Зигфрид Обермайер - Под знаком змеи.Клеопатра
Человек, попробовавший ее, вел себя так, будто опорожнил два кувшина вина: бормотал какую-то чушь, и если вовремя не дать ему рвотное, то через несколько часов он умирал. Врачам пришлось строго-настрого запретить рвать эту траву, пока все не поняли наконец, насколько она опасна.
Враги придумали еще одну хитрость. По пути мы будто бы случайно встречали каких-нибудь торговцев, которые сносно говорили по-гречески и, казалось, хорошо знали местность. Они приветливо указывали нам дорогу, однако потом мы обнаруживали, что она была неверной. Нам приходилось возвращаться, и мы вновь теряли время.
Но и это было еще далеко не все. Когда мы спускались в долину с нашими усталыми, измученными и голодными лошадьми, мы обнаруживали только сгоревшие поля пшеницы и зараженные или отравленные колодцы и источники. Иногда они были забросаны трупами, среди которых нередко попадались также тела римских легионеров. При других обстоятельствах это разожгло бы в солдатах гнев и боевой дух, но сейчас каждый хотел как можно скорее убраться из этой проклятой страны.

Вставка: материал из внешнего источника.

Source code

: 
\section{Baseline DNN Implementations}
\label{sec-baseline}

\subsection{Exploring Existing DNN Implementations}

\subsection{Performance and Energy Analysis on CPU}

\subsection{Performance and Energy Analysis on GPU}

Разве можно упрекать бедных парней в том, что некоторые из них переходили на сторону врага, видя в этом единственное спасение. Истощенные, измученные жаждой, больные или искалеченные, они с трудом пробирались по этой безжалостной пустыне, каждый день подвергаясь всевозможным опасностям и зная, что на следующем привале их, может быть, ждет отравленная вода, а утолить свой голод они смогут только крошечной порцией мяса и для этого им придется убить очередного коня или мула.
Каждому было ясно, что дезертиров и перебежчиков ждала позорная смерть, и все же подобные случаи время от времени происходили, до тех пор пока не стало известно, как поступали с этими несчастными. Парфяне ради забавы подвергали их мучительной смерти: ослепляли, отрезали уши, носы и гениталии и отсылали к нам обратно. Так что желающие спастись бегством теперь предпочитали лучше голодать вместе с товарищами.
Когда наши с Салмо лошади погибли, император сразу же приказал дать нам других, потому что, сказал он, здоровье и подвижность его врачей для него важнее, чем удобство нескольких легионеров. Теперь даже многие из офицеров шли пешими, чтобы сберечь силы истощенных и измученных коней, в надежде, что мы когда-нибудь встретим несгоревшее поле пшеницы и пригодную для питья воду. Однако цель эта казалась невообразимо далекой. К тому же враг вовсе не собирался оставлять нас в покое, и мы несли все новые потери. В конце концов несколько опытных офицеров предложили императору при следующем нападении образовать «черепаху».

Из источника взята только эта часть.